Mr. Rößler, what are the reasons for the withdrawal from coal, which we have seen from a vast number of players?
Rößler: Let us first look at the aspects that support the use of coal: there is an abundance of reserves, and prices are low. The latter put pressure particularly on mining operators. Peabody, the biggest private coal-mining operator, filed for bankruptcy in April 2016. The situation in China worries us as well: every third one of the listed Chinese coal mines is currently operating at negative marginal earnings. Investments in this sector come with a high risk in view of the current price level. Therefore it comes as no surprise that more and more big, long-term investors are excluding coal from their investment universe. Among them are insurance companies, foundations, and public funds.
How dependent are we actually still on coal or hydrocarbon?
Rößler: Coal can be replaced. It disappeared completely from the private energy mix in the 90s. People do not need a commodity per se, but its use. Current data confirm that in the long run we will not need coal anymore: In May 2016 almost the entire energy demand of Germany was being covered by renewable energy for a few hours. In the UK, used next to no coal at all in its energy production for an entire week. While a complete switch to alternative sources of energy is not yet feasible due to the need for energy safety, the current development gives us cause to be optimistic, because the negative influence of coal on climate change is enormous.

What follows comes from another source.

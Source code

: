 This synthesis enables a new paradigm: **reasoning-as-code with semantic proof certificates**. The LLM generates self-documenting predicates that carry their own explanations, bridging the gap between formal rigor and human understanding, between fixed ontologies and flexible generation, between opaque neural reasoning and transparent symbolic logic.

Apart from the energy sector – what sector does the phasing-out of coal also affect?
Rößler: We have seen divestments especially in the insurance sector, and there is a simple reason for this development: coal is a main contributor to global warming, which from an insurance company’s point of view is a threat to its existence. The effects of a global warming of four degrees would entail incalculable environmental risks that could simply not be insured any longer.